Continual learning vs classic deep learning

Resuming a continual learning experiment is not the same as resuming a classic deep learning training session. In classic training setups, the elements needed to resume an experiment are limited to i) the model weights, ii) the optimizer state, and iii) additional info such as the number of epochs/iterations so far. On the contrary, continual learning experiments need far more info to be correctly resumed:

  • The state of plugins, such as:

    • the examples saved in the replay buffer

    • the importance of model weights (EwC, Synaptic Intelligence)

    • a copy of the model (LwF)

    • ... any many others, which are specific to each technique!

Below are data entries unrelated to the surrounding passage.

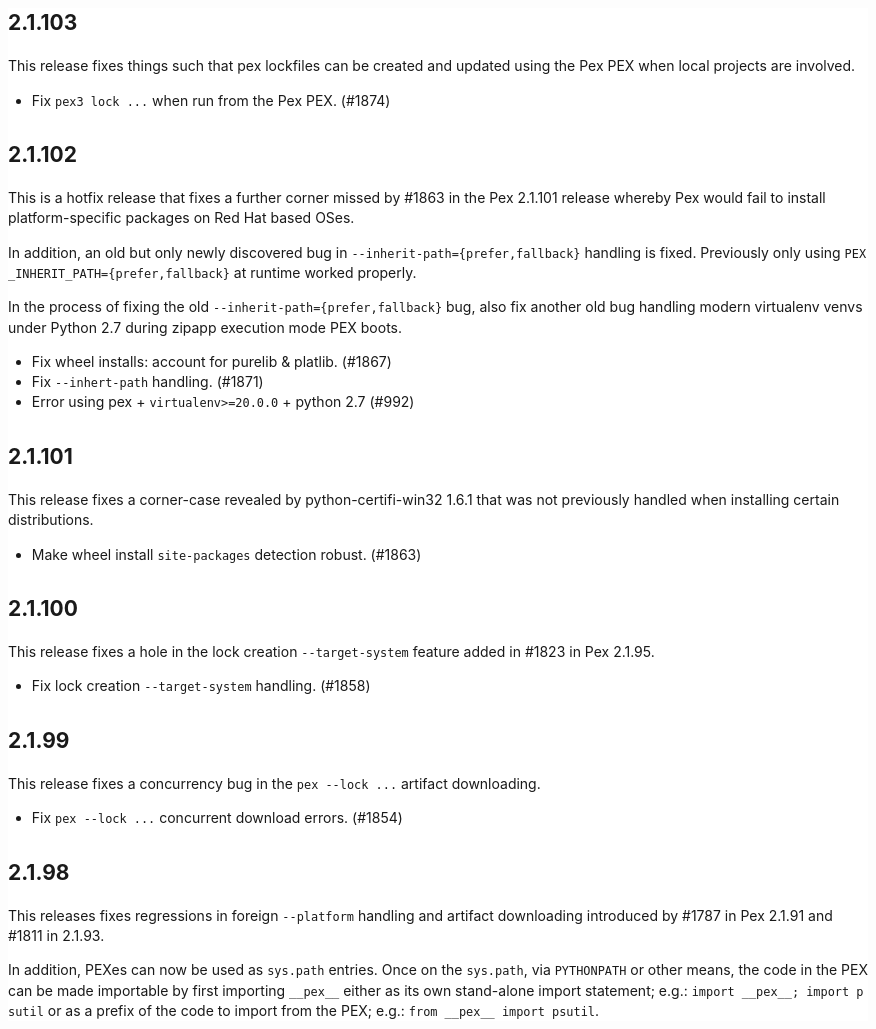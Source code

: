## 2.1.103

This release fixes things such that pex lockfiles can be created and
updated using the Pex PEX when local projects are involved.

* Fix `pex3 lock ...` when run from the Pex PEX. (#1874)

## 2.1.102

This is a hotfix release that fixes a further corner missed by #1863 in
the Pex 2.1.101 release whereby Pex would fail to install
platform-specific packages on Red Hat based OSes.

In addition, an old but only newly discovered bug in
`--inherit-path={prefer,fallback}` handling is fixed. Previously only
using `PEX_INHERIT_PATH={prefer,fallback}` at runtime worked properly.

In the process of fixing the old `--inherit-path={prefer,fallback}` bug,
also fix another old bug handling modern virtualenv venvs under Python
2.7 during zipapp execution mode PEX boots.

* Fix wheel installs: account for purelib & platlib. (#1867)
* Fix `--inhert-path` handling. (#1871)
* Error using pex + `virtualenv>=20.0.0` + python 2.7 (#992)

## 2.1.101

This release fixes a corner-case revealed by python-certifi-win32 1.6.1
that was not previously handled when installing certain distributions.

* Make wheel install `site-packages` detection robust. (#1863)

## 2.1.100

This release fixes a hole in the lock creation `--target-system` feature
added in #1823 in Pex 2.1.95.

* Fix lock creation `--target-system` handling. (#1858)

## 2.1.99

This release fixes a concurrency bug in the `pex --lock ...` artifact
downloading.

* Fix `pex --lock ...` concurrent download errors. (#1854)

## 2.1.98

This releases fixes regressions in foreign `--platform` handling and
artifact downloading introduced by #1787 in Pex 2.1.91 and #1811 in
2.1.93.

In addition, PEXes can now be used as `sys.path` entries. Once on the
`sys.path`, via `PYTHONPATH` or other means, the code in the PEX can be
made importable by first importing `__pex__` either as its own
stand-alone import statement; e.g.: `import __pex__; import psutil` or
as a prefix of the code to import from the PEX; e.g.:
`from __pex__ import psutil`.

  • The state of metrics, as some are computed on the performance measured on previous experiences:

    • AMCA (Average Mean Class Accuracy) metric

    • Forgetting metric

Resuming experiments in Avalanche

To handle all these elements, we opted to provide an easy-to-use plugin: the CheckpointPlugin. It will take care of loading:

  • Strategy, including the model

  • Plugins

  • Metrics

  • Loggers: this includes re-opening the logs for TensoBoard, Weights & Biases, ...

  • State of all random number generators

    • In continual learning experiments, this affects the choice of replay examples and other critical elements. This is usually not needed in classic deep learning, but here may be useful!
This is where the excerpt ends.